Nazarbayev has to tackle his family feud

Image: Kazakh President Nursultan Nazarbayev waves to supporters
Photographs: Mukhtar Kholdorbekov/Reuters

This is an important year for Kazakhstan. It will be 20 years this December 16 since it became the last republic to leave the Soviet Union.

In June Astana will host in rapid succession meetings of the World Islamic Economic Forum, the Organisation of Islamic Conference and the Shanghai Cooperation Forum, apart from the fourth Astana Economic Forum which seven Nobel Laureates in economics will attend.

Nursultan Nazarbayev will host all those events as the proud holder of a new election record (in 1999, he won 81 per cent of the vote; in 2005, it went up 10 points, to 91.2 per cent). His term was to expire next year, so observers are puzzled that he chose to call an early election months after the Kazakh parliament, where his Nur Otan party holds every seat, asked him to continue in power as long as he wanted, as the 'Father of the Nation.'

Did the recent events in Egypt and Libya unnerve Nazarbayev who has ruled his country with an iron hand (ironically, it is said he may have still won even if the election was truly free and free, albeit with a reduced majority)?

Did the infighting in his family -- Nazarbayev has three daughters, who are said to be constantly bickering for political influence -- compel him to seek a fresh election mandate till he sorted out the matter of his successor?

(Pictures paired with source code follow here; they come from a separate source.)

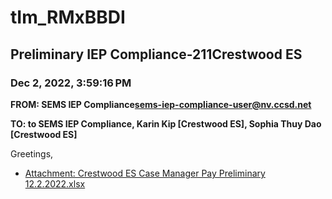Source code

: # tIm_RMxBBDI
## Preliminary IEP Compliance-211Crestwood ES
### Dec 2, 2022, 3:59:16 PM
**FROM: SEMS IEP Compliance<sems-iep-compliance-user@nv.ccsd.net>**

**TO: to SEMS IEP Compliance, Karin Kip [Crestwood ES], Sophia Thuy Dao [Crestwood ES]**


Greetings,  





* [Attachment: Crestwood ES Case Manager Pay Preliminary 12.2.2022.xlsx](tIm_RMxBBDI-attachment-1.xlsx)
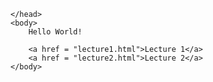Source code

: <!DOCTYPE html>

<html>
    <head>

    </head>
    <body>
        Hello World!

        <a href = "lecture1.html">Lecture 1</a>
        <a href = "lecture2.html">Lecture 2</a>
    </body>
</html>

At the current moment, this could either be Timur Kulibayov, who is married to Nazarbayev's second daughter Dinara and who featured in Wikileaks cables for his alleged 'avarice' or Nazarbayev's nephew Kairat Satybaldy, who is said to be the son the Kazakh leader never had.

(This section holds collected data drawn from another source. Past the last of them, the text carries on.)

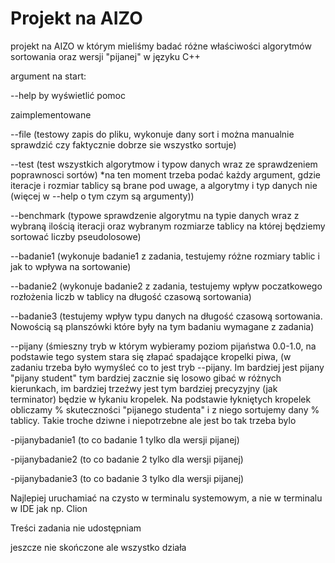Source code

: # Projekt na AIZO
 projekt na AIZO w którym mieliśmy badać różne właściwości algorytmów sortowania oraz wersji "pijanej" w języku C++

argument na start:

--help by wyświetlić pomoc

zaimplementowane

--file (testowy zapis do pliku, wykonuje dany sort i można manualnie sprawdzić czy faktycznie dobrze sie wszystko sortuje)

--test (test wszystkich algorytmow i typow danych wraz ze sprawdzeniem poprawnosci sortów) *na ten moment trzeba podać każdy argument, gdzie iteracje i rozmiar tablicy są brane 
pod uwage, a algorytmy i typ danych nie (więcej w --help o tym czym są argumenty))

--benchmark (typowe sprawdzenie algorytmu na typie danych wraz z wybraną ilością iteracji oraz wybranym rozmiarze tablicy na której będziemy sortować liczby pseudolosowe)

--badanie1 (wykonuje badanie1 z zadania, testujemy różne rozmiary tablic i jak to wpływa na sortowanie)

--badanie2 (wykonuje badanie2 z zadania, testujemy wpływ poczatkowego rozłożenia liczb w tablicy na długość czasową sortowania)

--badanie3 (testujemy wpływ typu danych na długość czasową sortowania. Nowością są planszówki które były na tym badaniu wymagane z zadania)


--pijany (śmieszny tryb w którym wybieramy poziom pijaństwa 0.0-1.0, na podstawie tego system stara się złapać spadające kropelki piwa, (w zadaniu trzeba było wymyśleć co to jest tryb --pijany. Im bardziej jest pijany "pijany student" tym bardziej zacznie się losowo gibać w różnych kierunkach, im bardziej trzeźwy jest tym bardziej precyzyjny (jak terminator) będzie w łykaniu kropelek. Na podstawie łykniętych kropelek obliczamy % skuteczności "pijanego studenta" i z niego sortujemy dany % tablicy. Takie troche dziwne i niepotrzebne ale jest bo tak trzeba bylo


-pijanybadanie1 (to co badanie 1 tylko dla wersji pijanej)

-pijanybadanie2 (to co badanie 2 tylko dla wersji pijanej)

-pijanybadanie3 (to co badanie 3 tylko dla wersji pijanej)


Najlepiej uruchamiać na czysto w terminalu systemowym, a nie w terminalu w IDE jak np. Clion


Treści zadania nie udostępniam


jeszcze nie skończone ale wszystko działa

His elder son-in-law Rakhat Aliyev, once the most powerful man in Astana, is now Nazarbayev's most bitter enemy, firing off one damaging revelation after another from his sanctuary somewhere in Europe.

 

This is India's big chance to make some headway

Image: A file photo of Kazakh President Nursultan Nazarbayev with then prime minister A B Vajpayee in 2002
Photographs: Shamil Zhumatov/Reuters

Soon after Nazarbayev returned from Beijing in February, Aliyev claimed -- without any proof, of course -- that the Kazakh leader had agreed to lease a million hectares of land to China for 99 years, clearly aware that it plays to the fears of many Kazakhs that this could lead to the Kitalizatsiya (Sinification) of their country.

India was the first nation outside the Commonwealth of Independent States that Nazarbayev visited after Kazakhstan became independent, in February 1992. He has visited New Delhi thrice since -- in December 1996, in February 2002 and, most recently, in January 2009, when he was the chief guest at the Republic Day parade, two months after the 26/11 attacks.

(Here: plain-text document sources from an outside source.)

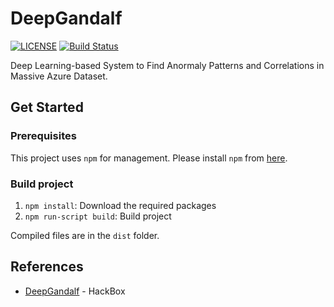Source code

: DeepGandalf
===========

[![LICENSE](https://img.shields.io/badge/license-MIT-lightgrey.svg)](https://github.com/jimei-msft/DeepGandalf/LICENSE.txt) [![Build Status](https://travis-ci.com/jimei-msft/DeepGandalf.svg?branch=master)](https://travis-ci.com/jimei-msft/DeepGandalf)

Deep Learning-based System to Find Anormaly Patterns and Correlations in Massive Azure Dataset.

Get Started
-----------

### Prerequisites

This project uses `npm` for management. Please install `npm` from [here](https://www.npmjs.com).

### Build project

1. `npm install`: Download the required packages
2. `npm run-script build`: Build project

Compiled files are in the `dist` folder.


References
----------

* [DeepGandalf](https://garagehackbox.azurewebsites.net/hackathons/1857/projects/81105) - HackBox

Unlike his neighbours who have periodically confronted Islamists, Nazarbayev has ensured from the very beginning of his reign that the fundamentalists are marginalised. Of course, as the Jasmine Revolution demonstrated so eloquently, the conventional wisdom about the durability of rulers who keep their people in check could dramatically change overnight.

Nazarbayev realises this danger, which is why during his inauguration last week, he promised political reforms. Earlier, he also spoke of moving the youth in his country away from 'dependence on natural resources.'

India's current strategy in Central Asia involves information technology, education and medicine. In Nazarbayev's desire for carefully calibrated change may lie India's big chance to make some headway in the Great Game in Central Asia.